** DATA follows **

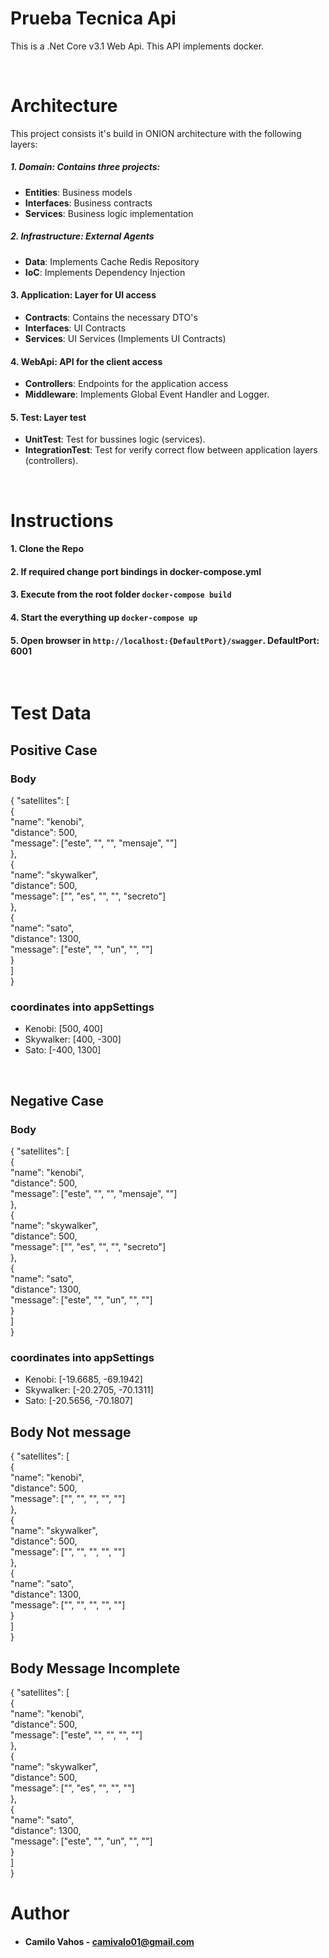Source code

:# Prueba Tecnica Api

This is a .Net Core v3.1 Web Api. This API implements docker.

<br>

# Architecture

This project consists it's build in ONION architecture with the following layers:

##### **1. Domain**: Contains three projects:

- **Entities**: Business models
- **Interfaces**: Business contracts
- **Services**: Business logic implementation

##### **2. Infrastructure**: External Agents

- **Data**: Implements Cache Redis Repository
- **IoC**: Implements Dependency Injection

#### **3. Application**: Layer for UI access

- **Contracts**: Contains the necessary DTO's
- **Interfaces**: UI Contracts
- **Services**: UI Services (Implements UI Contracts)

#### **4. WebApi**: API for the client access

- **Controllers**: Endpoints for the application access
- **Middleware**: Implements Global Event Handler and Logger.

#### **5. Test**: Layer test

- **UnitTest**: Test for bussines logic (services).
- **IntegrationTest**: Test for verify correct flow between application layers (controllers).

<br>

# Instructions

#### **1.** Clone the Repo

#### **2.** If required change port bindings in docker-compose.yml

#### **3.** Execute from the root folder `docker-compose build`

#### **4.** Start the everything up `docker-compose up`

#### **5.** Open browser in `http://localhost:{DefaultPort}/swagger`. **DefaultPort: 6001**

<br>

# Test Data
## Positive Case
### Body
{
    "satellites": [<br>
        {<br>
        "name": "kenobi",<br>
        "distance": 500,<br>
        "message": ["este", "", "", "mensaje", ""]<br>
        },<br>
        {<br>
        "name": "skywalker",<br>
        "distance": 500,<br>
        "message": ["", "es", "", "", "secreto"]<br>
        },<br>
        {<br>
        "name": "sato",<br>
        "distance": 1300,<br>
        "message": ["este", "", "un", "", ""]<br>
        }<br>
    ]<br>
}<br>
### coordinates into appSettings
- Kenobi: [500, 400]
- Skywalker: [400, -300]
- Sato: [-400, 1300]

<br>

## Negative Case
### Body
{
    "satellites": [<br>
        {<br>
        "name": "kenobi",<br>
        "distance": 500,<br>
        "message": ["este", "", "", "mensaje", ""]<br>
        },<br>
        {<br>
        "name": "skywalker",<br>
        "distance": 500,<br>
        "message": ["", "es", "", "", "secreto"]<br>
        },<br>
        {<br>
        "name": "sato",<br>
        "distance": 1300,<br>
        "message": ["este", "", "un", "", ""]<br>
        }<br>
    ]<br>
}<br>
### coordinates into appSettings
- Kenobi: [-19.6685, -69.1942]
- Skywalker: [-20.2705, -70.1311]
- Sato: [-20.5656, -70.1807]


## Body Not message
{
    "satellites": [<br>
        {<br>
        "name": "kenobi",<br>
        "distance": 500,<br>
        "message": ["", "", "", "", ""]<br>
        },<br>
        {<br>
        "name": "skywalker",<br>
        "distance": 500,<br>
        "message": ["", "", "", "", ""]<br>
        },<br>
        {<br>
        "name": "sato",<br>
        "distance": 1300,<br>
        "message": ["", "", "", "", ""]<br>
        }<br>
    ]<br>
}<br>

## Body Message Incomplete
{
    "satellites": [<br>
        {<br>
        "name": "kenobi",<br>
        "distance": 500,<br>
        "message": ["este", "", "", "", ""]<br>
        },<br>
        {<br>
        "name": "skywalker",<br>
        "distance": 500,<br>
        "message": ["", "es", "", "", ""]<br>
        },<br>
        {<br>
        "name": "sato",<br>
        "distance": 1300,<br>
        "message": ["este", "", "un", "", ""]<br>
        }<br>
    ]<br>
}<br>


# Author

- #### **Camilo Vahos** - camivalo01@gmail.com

** End of DATA **
** DATA follows **

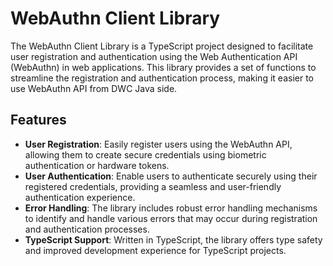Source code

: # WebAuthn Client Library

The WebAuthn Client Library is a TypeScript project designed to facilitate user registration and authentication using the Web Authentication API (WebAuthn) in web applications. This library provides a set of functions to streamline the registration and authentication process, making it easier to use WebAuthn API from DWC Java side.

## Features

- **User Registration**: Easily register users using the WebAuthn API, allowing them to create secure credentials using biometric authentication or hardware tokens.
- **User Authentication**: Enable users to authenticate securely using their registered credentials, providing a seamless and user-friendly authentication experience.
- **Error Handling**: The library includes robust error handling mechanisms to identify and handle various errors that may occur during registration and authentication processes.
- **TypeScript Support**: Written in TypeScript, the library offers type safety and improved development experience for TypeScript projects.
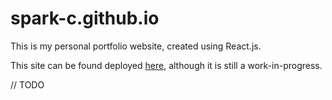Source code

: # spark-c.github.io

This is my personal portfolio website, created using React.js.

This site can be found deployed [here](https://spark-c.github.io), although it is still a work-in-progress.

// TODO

** End of DATA **
** DATA follows **

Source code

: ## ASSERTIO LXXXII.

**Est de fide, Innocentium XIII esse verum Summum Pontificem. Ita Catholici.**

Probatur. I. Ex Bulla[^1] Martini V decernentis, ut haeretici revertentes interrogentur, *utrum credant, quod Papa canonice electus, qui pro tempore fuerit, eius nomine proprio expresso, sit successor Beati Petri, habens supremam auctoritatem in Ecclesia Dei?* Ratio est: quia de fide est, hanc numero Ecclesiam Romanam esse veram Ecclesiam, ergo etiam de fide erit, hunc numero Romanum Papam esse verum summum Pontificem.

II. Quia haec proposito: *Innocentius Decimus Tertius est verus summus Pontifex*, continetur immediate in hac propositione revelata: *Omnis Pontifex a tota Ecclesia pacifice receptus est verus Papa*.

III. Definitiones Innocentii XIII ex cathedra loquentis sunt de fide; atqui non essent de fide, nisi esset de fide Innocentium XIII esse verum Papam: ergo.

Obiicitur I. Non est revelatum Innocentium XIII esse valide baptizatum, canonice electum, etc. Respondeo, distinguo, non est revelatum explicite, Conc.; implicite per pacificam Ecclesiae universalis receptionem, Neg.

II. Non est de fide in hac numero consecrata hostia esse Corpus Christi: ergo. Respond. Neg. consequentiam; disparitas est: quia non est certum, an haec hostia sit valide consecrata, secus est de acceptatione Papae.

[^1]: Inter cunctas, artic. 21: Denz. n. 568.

** End of DATA **

• [EXERCISE DIRECTIONS]: Nothing but a number should be given: the count of lines in the data above with the word "layers".

• [SOLUTION TO THE PROBLEM]: 2